Instructions for the task:
Below are records; reproduce exactly the lines from the one that has "6), deadline = 20" through the one that has "RoutePlanner.route_to(): destination = (3, 6)", ends included, and nothing more.

[Data supplied]

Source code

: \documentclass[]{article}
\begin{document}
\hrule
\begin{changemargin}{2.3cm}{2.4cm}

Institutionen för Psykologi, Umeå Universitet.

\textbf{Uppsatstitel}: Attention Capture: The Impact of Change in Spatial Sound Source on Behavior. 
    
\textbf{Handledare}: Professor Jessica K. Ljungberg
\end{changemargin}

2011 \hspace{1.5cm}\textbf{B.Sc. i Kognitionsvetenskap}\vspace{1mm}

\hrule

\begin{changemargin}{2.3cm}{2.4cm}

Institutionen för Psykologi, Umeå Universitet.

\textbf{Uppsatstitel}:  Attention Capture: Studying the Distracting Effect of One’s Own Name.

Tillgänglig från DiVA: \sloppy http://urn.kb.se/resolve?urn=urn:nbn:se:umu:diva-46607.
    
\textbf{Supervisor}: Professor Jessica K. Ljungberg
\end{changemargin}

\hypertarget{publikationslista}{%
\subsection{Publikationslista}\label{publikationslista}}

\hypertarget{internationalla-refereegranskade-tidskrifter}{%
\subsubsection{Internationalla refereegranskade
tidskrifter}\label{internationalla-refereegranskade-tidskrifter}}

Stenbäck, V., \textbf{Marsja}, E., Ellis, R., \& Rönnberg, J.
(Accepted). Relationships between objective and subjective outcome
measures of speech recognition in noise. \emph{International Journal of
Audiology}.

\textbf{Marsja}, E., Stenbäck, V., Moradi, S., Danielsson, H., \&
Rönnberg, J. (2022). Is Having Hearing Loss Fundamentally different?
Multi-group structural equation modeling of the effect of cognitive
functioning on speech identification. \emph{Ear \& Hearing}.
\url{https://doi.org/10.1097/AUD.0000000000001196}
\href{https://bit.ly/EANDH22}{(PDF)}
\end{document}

[/Data supplied]
[Data supplied]

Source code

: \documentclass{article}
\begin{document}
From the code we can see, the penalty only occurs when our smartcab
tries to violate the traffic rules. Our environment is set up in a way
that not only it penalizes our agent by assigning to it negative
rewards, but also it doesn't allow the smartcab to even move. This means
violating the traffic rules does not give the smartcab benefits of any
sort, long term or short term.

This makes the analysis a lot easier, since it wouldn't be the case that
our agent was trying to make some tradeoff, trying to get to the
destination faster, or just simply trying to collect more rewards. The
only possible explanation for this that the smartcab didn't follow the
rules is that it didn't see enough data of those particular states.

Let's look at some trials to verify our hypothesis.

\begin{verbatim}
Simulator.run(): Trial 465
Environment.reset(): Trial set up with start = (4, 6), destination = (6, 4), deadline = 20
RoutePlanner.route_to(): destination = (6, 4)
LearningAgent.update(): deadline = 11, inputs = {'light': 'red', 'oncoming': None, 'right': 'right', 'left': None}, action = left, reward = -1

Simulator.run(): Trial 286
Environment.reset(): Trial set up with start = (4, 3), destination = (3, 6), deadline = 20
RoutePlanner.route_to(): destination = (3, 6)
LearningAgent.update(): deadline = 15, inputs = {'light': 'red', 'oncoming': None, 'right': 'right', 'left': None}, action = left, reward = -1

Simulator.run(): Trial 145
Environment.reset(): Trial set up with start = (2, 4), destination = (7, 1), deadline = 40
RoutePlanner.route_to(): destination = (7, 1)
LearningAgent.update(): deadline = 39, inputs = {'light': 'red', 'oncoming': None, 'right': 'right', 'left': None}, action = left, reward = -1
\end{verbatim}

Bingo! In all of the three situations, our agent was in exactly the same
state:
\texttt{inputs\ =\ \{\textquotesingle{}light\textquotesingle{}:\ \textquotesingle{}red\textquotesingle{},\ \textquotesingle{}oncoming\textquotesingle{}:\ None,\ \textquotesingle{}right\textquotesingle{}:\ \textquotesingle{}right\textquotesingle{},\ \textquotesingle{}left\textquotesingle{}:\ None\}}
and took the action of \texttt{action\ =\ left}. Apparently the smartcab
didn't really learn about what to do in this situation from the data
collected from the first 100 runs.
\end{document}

[/Data supplied]
[Data supplied]

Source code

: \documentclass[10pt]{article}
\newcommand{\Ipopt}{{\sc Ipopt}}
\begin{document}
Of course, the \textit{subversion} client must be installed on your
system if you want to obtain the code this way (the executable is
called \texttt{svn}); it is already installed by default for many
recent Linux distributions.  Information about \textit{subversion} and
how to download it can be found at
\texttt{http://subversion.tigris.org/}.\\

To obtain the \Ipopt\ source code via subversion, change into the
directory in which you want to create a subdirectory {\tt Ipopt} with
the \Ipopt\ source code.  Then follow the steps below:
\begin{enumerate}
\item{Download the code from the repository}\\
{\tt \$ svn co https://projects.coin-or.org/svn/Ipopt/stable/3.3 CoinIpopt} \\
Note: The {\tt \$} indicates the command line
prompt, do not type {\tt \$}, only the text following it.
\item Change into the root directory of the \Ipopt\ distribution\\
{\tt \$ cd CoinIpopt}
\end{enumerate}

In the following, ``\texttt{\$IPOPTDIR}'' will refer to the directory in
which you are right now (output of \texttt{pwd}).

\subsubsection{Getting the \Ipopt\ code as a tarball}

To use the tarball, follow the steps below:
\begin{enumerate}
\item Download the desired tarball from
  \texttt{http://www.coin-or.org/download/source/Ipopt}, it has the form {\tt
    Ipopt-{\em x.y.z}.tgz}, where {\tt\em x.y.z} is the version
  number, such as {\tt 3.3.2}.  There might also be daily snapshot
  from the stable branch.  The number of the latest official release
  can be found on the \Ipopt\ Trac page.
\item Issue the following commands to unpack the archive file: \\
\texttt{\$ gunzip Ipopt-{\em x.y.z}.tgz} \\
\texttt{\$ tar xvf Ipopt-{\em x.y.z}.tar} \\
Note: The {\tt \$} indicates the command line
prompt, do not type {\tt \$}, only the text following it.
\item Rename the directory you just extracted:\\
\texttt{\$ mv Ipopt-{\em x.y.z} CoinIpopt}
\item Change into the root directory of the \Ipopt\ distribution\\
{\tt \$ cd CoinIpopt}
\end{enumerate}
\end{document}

[/Data supplied]

Result of the exercise:
Environment.reset(): Trial set up with start = (4, 3), destination = (3, 6), deadline = 20
RoutePlanner.route_to(): destination = (3, 6)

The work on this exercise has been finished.